Inside, Floyd had three barber chairs lined up in a row. They were the now-old-fashioned kind that the barber, by operating a lever alongside the chair, could elevate to bring heads up to a comfortable working height for the barber. The chairs had comfortably thick padding for backs and butts and a footstool, padded on one side, that any guy over 10 years old could rest his feet on.
These chairs could be easily turned around to face the big mirror that covered the entire wall behind them. When the barber thought he was finished he would spin the chair around so that we could see for ourselves. He would hold a hand mirror behind our heads so we could see it we were satisfied back there.
When we were satisfied with our hair we were treated royally for a few moments. Unless we told him not to the barber would take a large bottle of “Lucky Tiger,” a strong smelling kind of hair oil, from the counter beneath the mirror, put a goodly amount in his palm, rub it vigorously onto our hair and scalp and then comb our hair whatever way we wore it. The “Lucky Tiger” held it in place quite a while.
He had a large, soft-bristled brush that seemed to be filled with some kind of nice-smelling powder. He used it to sooth the back of our neck - in the process brushing away stray hair cuttings and raising a nice cloud of powder behind our head. At last he would whip the huge piece of cloth that covered us from neck to knee off of us, give it a good shake, spilling hair onto the floor and say “Next,” as we climbed down from the chair. We left feeling good about ourselves and feeling we’d been pampered a little. It was always easy to know when a guy had recently had a haircut. You could smell him several feet away, but it caused us no embarrassment.
On Saturdays all three of the barber chairs would be occupied pretty much non-stop all day long. On the back wall a theater type chair was mounted firmly on a “shelf” high enough so that a guy should sit in that chair and put his feet on a pedestal and have a young boy shine his shoes. Provided a young boy could be found who didn’t mind sitting idle a long time. There weren’t many takers for shoeshines.

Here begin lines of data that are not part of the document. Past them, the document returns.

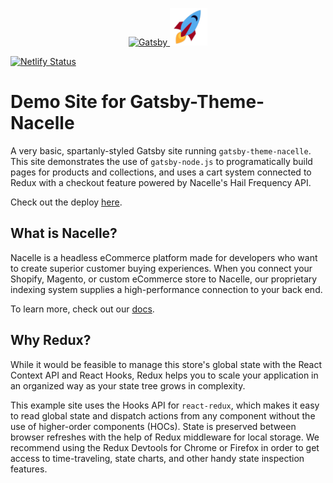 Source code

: <p align="center">
  <a href="https://www.getnacelle.com">
    <img alt="Gatsby" src="https://www.gatsbyjs.org/monogram.svg" width="60" />
    <img alt="Nacelle" src="https://raw.githubusercontent.com/getnacelle/gatsby-theme-nacelle/master/examples/store-with-checkout/src/images/nacelle-rocket-icon-crop.png" width="60" />
  </a>
</p>

[![Netlify Status](https://api.netlify.com/api/v1/badges/eea79857-e8bd-4832-87a4-ca398782251f/deploy-status)](https://app.netlify.com/sites/affectionate-sinoussi-2c533e/deploys)

# Demo Site for Gatsby-Theme-Nacelle

A very basic, spartanly-styled Gatsby site running `gatsby-theme-nacelle`. This site demonstrates the use of `gatsby-node.js` to programatically build pages for products and collections, and uses a cart system connected to Redux with a checkout feature powered by Nacelle's Hail Frequency API.

Check out the deploy [here](https://affectionate-sinoussi-2c533e.netlify.com/).

## What is Nacelle?

Nacelle is a headless eCommerce platform made for developers who want to create superior customer buying experiences. When you connect your Shopify, Magento, or custom eCommerce store to Nacelle, our proprietary indexing system supplies a high-performance connection to your back end.

To learn more, check out our [docs](https://docs.getnacelle.com/intro.html#what-is-nacelle).

## Why Redux?

While it would be feasible to manage this store's global state with the React Context API and React Hooks, Redux helps you to scale your application in an organized way as your state tree grows in complexity.

This example site uses the Hooks API for `react-redux`, which makes it easy to read global state and dispatch actions from any component without the use of higher-order components (HOCs). State is preserved between browser refreshes with the help of Redux middleware for local storage. We recommend using the Redux Devtools for Chrome or Firefox in order to get access to time-traveling, state charts, and other handy state inspection features.
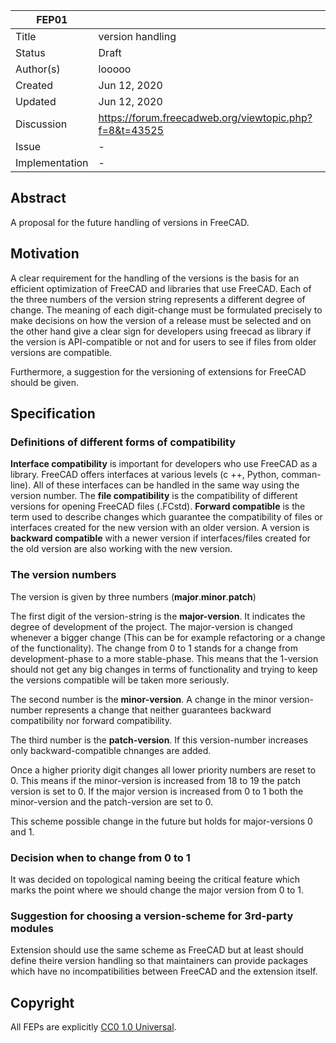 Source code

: 
| FEP01             |                                                                               |
|-------------------|-------------------------------------------------------------------------------|
| Title             | version handling                                                              |
| Status            | Draft                                                                         |
| Author(s)         | looooo                                                                        |
| Created           | Jun 12, 2020                                                                  |
| Updated           | Jun 12, 2020                                                                  |
| Discussion        | https://forum.freecadweb.org/viewtopic.php?f=8&t=43525                        |
| Issue             | -                                                                             |
| Implementation    | -                                                                             |


## Abstract

A proposal for the future handling of versions in FreeCAD. 

## Motivation

A clear requirement for the handling of the versions is the basis for an efficient optimization of FreeCAD and libraries that use FreeCAD. Each of the three numbers of the version string represents a different degree of change. The meaning of each digit-change must be formulated precisely to make decisions on how the version of a release must be selected and on the other hand give a clear sign for developers using freecad as library if the version is API-compatible or not and for users to see if files from older versions are compatible.

Furthermore, a suggestion for the versioning of extensions for FreeCAD should be given.


## Specification
### Definitions of different forms of compatibility

__Interface compatibility__ is important for developers who use FreeCAD as a library. FreeCAD offers interfaces at various levels (c ++, Python, comman-line). All of these interfaces can be handled in the same way using the version number.
The __file compatibility__ is the compatibility of different versions for opening FreeCAD files (.FCstd).
__Forward compatible__ is the term used to describe changes which guarantee the compatibility of files or interfaces created for the new version with an older version.
A version is __backward compatible__ with a newer version if interfaces/files created for the old version are also working with the new version.

### The version numbers

The version is given by three numbers (**major**.**minor**.**patch**)

The first digit of the version-string is the **major-version**. It indicates the degree of development of the project. The major-version is changed whenever a bigger change (This can be for example refactoring or a change of the functionality). The change from 0 to 1 stands for a change from development-phase to a more stable-phase. This means that the 1-version should not get any big changes in terms of functionality and trying to keep the versions compatible will be taken more seriously.

The second number is the **minor-version**. A change in the minor version-number represents a change that neither guarantees backward compatibility nor forward compatibility.

The third number is the **patch-version**. If this version-number increases only backward-compatible chnanges are added.

Once a higher priority digit changes all lower priority numbers are reset to 0. This means if the minor-version is increased from 18 to 19 the patch version is set to 0. If the major version is increased from 0 to 1 both the minor-version and the patch-version are set to 0.


This scheme possible change in the future but holds for major-versions 0 and 1.

### Decision when to change from 0 to 1

It was decided on topological naming beeing the critical feature which marks the point where we should change the major version from 0 to 1.

### Suggestion for choosing a version-scheme for 3rd-party modules

Extension should use the same scheme as FreeCAD but at least should define theire version handling so that maintainers can provide packages which have no incompatibilities between FreeCAD and the extension itself.

## Copyright

All FEPs are explicitly [CC0 1.0 Universal](https://creativecommons.org/publicdomain/zero/1.0/).
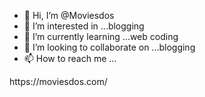 - 👋 Hi, I’m @Moviesdos
- 👀 I’m interested in ...blogging
- 🌱 I’m currently learning ...web coding
- 💞️ I’m looking to collaborate on ...blogging
- 📫 How to reach me ...

<!---
Moviesdos/Moviesdos is a ✨ special ✨ repository because its `README.md` (this file) appears on your GitHub profile.
You can click the Preview link to take a look at your changes.
--->https://moviesdos.com/
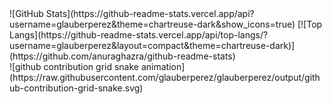   <div>
    ![GitHub Stats](https://github-readme-stats.vercel.app/api?username=glauberperez&theme=chartreuse-dark&show_icons=true)
    [![Top Langs](https://github-readme-stats.vercel.app/api/top-langs/?username=glauberperez&layout=compact&theme=chartreuse-dark)](https://github.com/anuraghazra/github-readme-stats)
  </div>
  ![github contribution grid snake animation](https://raw.githubusercontent.com/glauberperez/glauberperez/output/github-contribution-grid-snake.svg)
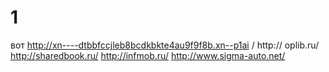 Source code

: 1
=

вот http://xn----dtbbfccjleb8bcdkbkte4au9f9f8b.xn--p1ai / http:// oplib.ru/  http://sharedbook.ru/  http://infmob.ru/  http://www.sigma-auto.net/  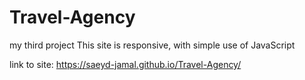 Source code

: # Travel-Agency
my third project
This site is responsive, with simple use of JavaScript

link to site: https://saeyd-jamal.github.io/Travel-Agency/
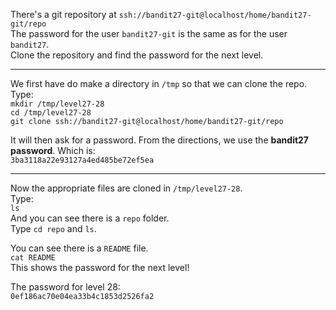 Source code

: There's a git repository at `ssh://bandit27-git@localhost/home/bandit27-git/repo`\
The password for the user `bandit27-git` is the same as for the user `bandit27`.\
Clone the repository and find the password for the next level.

- - -

We first have do make a directory in `/tmp` so that we can clone the repo.\
Type:\
`mkdir /tmp/level27-28`\
`cd /tmp/level27-28`\
`git clone ssh://bandit27-git@localhost/home/bandit27-git/repo`

It will then ask for a password.  From the directions, we use the **bandit27 password**. Which is:\
`3ba3118a22e93127a4ed485be72ef5ea`

- - -

Now the appropriate files are cloned in `/tmp/level27-28`.\
Type:\
`ls`\
And you can see there is a `repo` folder.\
Type `cd repo` and `ls`.

You can see there is a `README` file.\
`cat README`\
This shows the password for the next level!


The password for level 28:\
`0ef186ac70e04ea33b4c1853d2526fa2` 
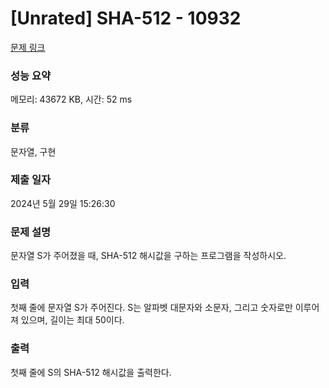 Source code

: # [Unrated] SHA-512 - 10932 

[문제 링크](https://www.acmicpc.net/problem/10932) 

### 성능 요약

메모리: 43672 KB, 시간: 52 ms

### 분류

문자열, 구현

### 제출 일자

2024년 5월 29일 15:26:30

### 문제 설명

<p>문자열 S가 주어졌을 때, SHA-512 해시값을 구하는 프로그램을 작성하시오.</p>

### 입력 

 <p>첫째 줄에 문자열 S가 주어진다. S는 알파벳 대문자와 소문자, 그리고 숫자로만 이루어져 있으며, 길이는 최대 50이다.</p>

### 출력 

 <p>첫째 줄에 S의 SHA-512 해시값을 출력한다.</p>


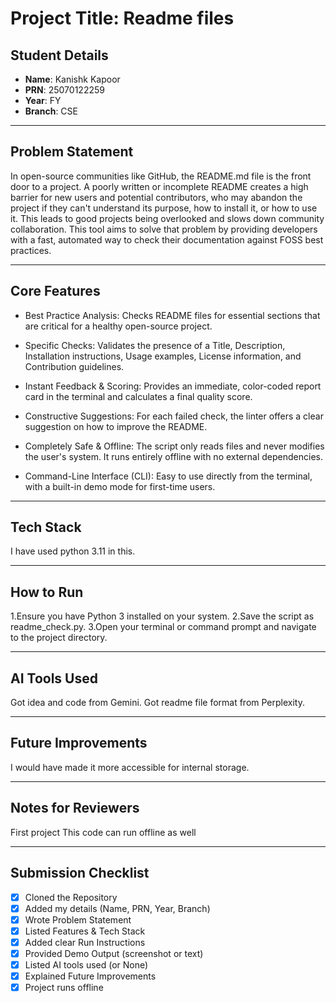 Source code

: # Project Title: Readme files 

## Student Details
- **Name**: Kanishk Kapoor
- **PRN**: 25070122259
- **Year**: FY
- **Branch**: CSE

---

## Problem Statement
In open-source communities like GitHub, the README.md file is the front door to a project. 
A poorly written or incomplete README creates a high barrier for new users and potential contributors, 
who may abandon the project if they can't understand its purpose, how to install it, or how to use it. 
This leads to good projects being overlooked and slows down community collaboration. 
This tool aims to solve that problem by providing developers with a fast, automated way 
to check their documentation against FOSS best practices.

---

## Core Features
- Best Practice Analysis: Checks README files for essential sections that are critical for a healthy open-source project.

- Specific Checks: Validates the presence of a Title, Description, Installation instructions, Usage examples, License information, and Contribution guidelines.

- Instant Feedback & Scoring: Provides an immediate, color-coded report card in the terminal and calculates a final quality score.

- Constructive Suggestions: For each failed check, the linter offers a clear suggestion on how to improve the README.

- Completely Safe & Offline: The script only reads files and never modifies the user's system. It runs entirely offline with no external dependencies.

- Command-Line Interface (CLI): Easy to use directly from the terminal, with a built-in demo mode for first-time users.

---

## Tech Stack
I have used python 3.11 in this.

---

## How to Run
1.Ensure you have Python 3 installed on your system.
2.Save the script as readme_check.py.
3.Open your terminal or command prompt and navigate to the project directory.

---

## AI Tools Used
Got idea and code from Gemini.
Got readme file format from Perplexity.

---

## Future Improvements
I would have made it more accessible for internal storage.



---

## Notes for Reviewers
First project
This code can run offline as well

---

## Submission Checklist 
- [x] Cloned the Repository 
- [x] Added my details (Name, PRN, Year, Branch)  
- [x] Wrote Problem Statement  
- [x] Listed Features & Tech Stack  
- [x] Added clear Run Instructions  
- [x] Provided Demo Output (screenshot or text)  
- [x] Listed AI tools used (or None)  
- [x] Explained Future Improvements  
- [x] Project runs offline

There were almost non-stop conversations between the barbers and the customers they were working on and those who were waiting in chairs along the wall across from the barber chairs. Most of the time the talk was about some athletic team, or high school, college or professional. In 1955 the “Philadelphia Athletics” became the “Kansas City Athletics.” That was a big subject of conversation in the barbershop but that interest didn’t translate to ticket sales. After 13 lackluster seasons, when at times the number of people in the dugouts and on the field was almost equal to the number of spectators, they moved to Oakland. However there was always Caney High Schools’ teams and athletes and its opponents to talk about And K.U. (University of Kansas) Once in a while someone would tell a mildly off-color joke. Not really X-rated but one we wouldn’t tell our Mother.
If they didn’t care to talk the waiting customers could read one of the many magazines lying about. Those were magazines about hunting and fishing or catered to men. No “smut” was allowed. The raciest ones to be found were “True, The Man's Magazine “Esquire,” and “True Detective” magazines.

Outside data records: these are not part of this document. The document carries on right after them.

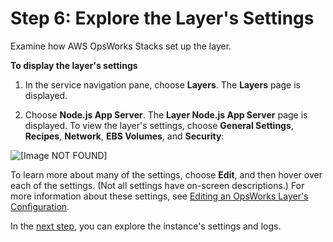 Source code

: # Step 6: Explore the Layer's Settings<a name="gettingstarted-intro-explore-layer"></a>

Examine how AWS OpsWorks Stacks set up the layer\.

**To display the layer's settings**

1. In the service navigation pane, choose **Layers**\. The **Layers** page is displayed\.

1. Choose **Node\.js App Server**\. The **Layer Node\.js App Server** page is displayed\. To view the layer's settings, choose **General Settings**, **Recipes**, **Network**, **EBS Volumes**, and **Security**:

     
![\[Image NOT FOUND\]](http://docs.aws.amazon.com/opsworks/latest/userguide/images/gs-example-layers-page-console.png)

   

To learn more about many of the settings, choose **Edit**, and then hover over each of the settings\. \(Not all settings have on\-screen descriptions\.\) For more information about these settings, see [Editing an OpsWorks Layer's Configuration](workinglayers-basics-edit.md)\.

In the [next step](gettingstarted-intro-explore-instance.md), you can explore the instance's settings and logs\. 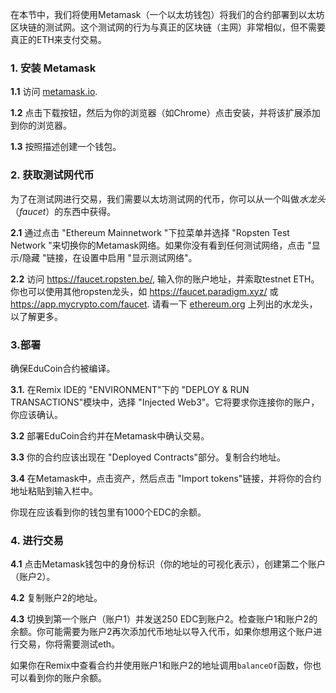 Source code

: 在本节中，我们将使用Metamask（一个以太坊钱包）将我们的合约部署到以太坊区块链的测试网。这个测试网的行为与真正的区块链（主网）非常相似，但不需要真正的ETH来支付交易。

### 1. 安装 Metamask
**1.1** 访问 <a href="https://metamask.io/" target="_blank">metamask.io</a>.

**1.2** 点击下载按钮，然后为你的浏览器（如Chrome）点击安装，并将该扩展添加到你的浏览器。

**1.3** 按照描述创建一个钱包。

### 2. 获取测试网代币
为了在测试网进行交易，我们需要以太坊测试网的代币，你可以从一个叫做*水龙头*（*faucet*）的东西中获得。

**2.1** 通过点击 "Ethereum Mainnetwork "下拉菜单并选择 "Ropsten Test Network "来切换你的Metamask网络。如果你没有看到任何测试网络，点击 "显示/隐藏 "链接，在设置中启用 "显示测试网络"。

**2.2** 访问 <a href="https://faucet.ropsten.be/" target="_blank">https://faucet.ropsten.be/</a>, 输入你的账户地址，并索取testnet ETH。你也可以使用其他ropsten龙头，如 <a href="https://faucet.paradigm.xyz/" target="_blank">https://faucet.paradigm.xyz/</a> 或 <a href="https://app.mycrypto.com/faucet" target="_blank">https://app.mycrypto.com/faucet</a>. 请看一下 <a href="https://ethereum.org/en/developers/docs/networks/#testnet-faucets" target="_blank">ethereum.org</a> 上列出的水龙头，以了解更多。

### 3.部署
确保EduCoin合约被编译。

**3.1.** 在Remix IDE的 "ENVIRONMENT"下的 "DEPLOY & RUN TRANSACTIONS"模块中，选择 "Injected Web3"。它将要求你连接你的账户，你应该确认。

**3.2** 部署EduCoin合约并在Metamask中确认交易。

**3.3** 你的合约应该出现在 "Deployed Contracts"部分。复制合约地址。

**3.4** 在Metamask中，点击资产，然后点击 "Import tokens"链接，并将你的合约地址粘贴到输入栏中。

你现在应该看到你的钱包里有1000个EDC的余额。

### 4. 进行交易
**4.1** 点击Metamask钱包中的身份标识（你的地址的可视化表示），创建第二个账户（账户2）。

**4.2** 复制账户2的地址。

**4.3**  切换到第一个账户（账户1）并发送250 EDC到账户2。检查账户1和账户2的余额。你可能需要为账户2再次添加代币地址以导入代币，如果你想用这个账户进行交易，你将需要测试eth。

如果你在Remix中查看合约并使用账户1和账户2的地址调用`balanceOf`函数，你也可以看到你的账户余额。

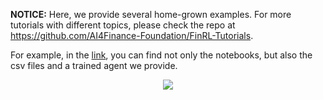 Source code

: **NOTICE:**
Here, we provide several home-grown examples. For more tutorials with different topics, please check the repo at https://github.com/AI4Finance-Foundation/FinRL-Tutorials.

For example, in the [link](https://github.com/AI4Finance-Foundation/FinRL-Tutorials/tree/master/1-Introduction/Stock_NeurIPS2018), you can find not only the notebooks, but also the csv files and a trained agent we provide.

<div align="center">
<img align="center" src=https://github.com/AI4Finance-Foundation/FinRL/blob/master/figs/FinRL_Tutorials.png>
</div>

Floyd didn’t have the only barbershop in town. There was another a block west, owned by Hank Surret. But Hank’s shop didn’t have as large or loyal a following. He wasn’t as gifted a conversationalist as Floyd Swayne and his shop just didn’t have the pizzazz, or as we now say “ambiance.” It was just a place to get a haircut.
As barbershops gave way to “Hair Salons” and are frequented by both men and women. those who wield the clippers became “Stylists” and the testosterone, Man's Kingdoms disappeared. And with them, a piece of Americana was lost.
What a great snapshot of a bygone era! I saw a TV program lately (?American Pickers) featuring one of those barbershop chairs, which now cost quite a pretty penny!
I now have a barber who will cut my hair so long as we both live. Several years ago I was growing hair only along the sides and back of my head. The top of my head was as slick as an ice-skating rink. I bought a Wahl Home Haircut Kit and presented it to my beautiful wife. I told her to put the clippers on their lowest setting and "mow the lawn." She does a great job and I have an extra benefit. I can "get fresh" with the barber. (and frequently do) But I do bemoan the death of the barbershop and the continued feminization of men and/or move towards a Unisex world.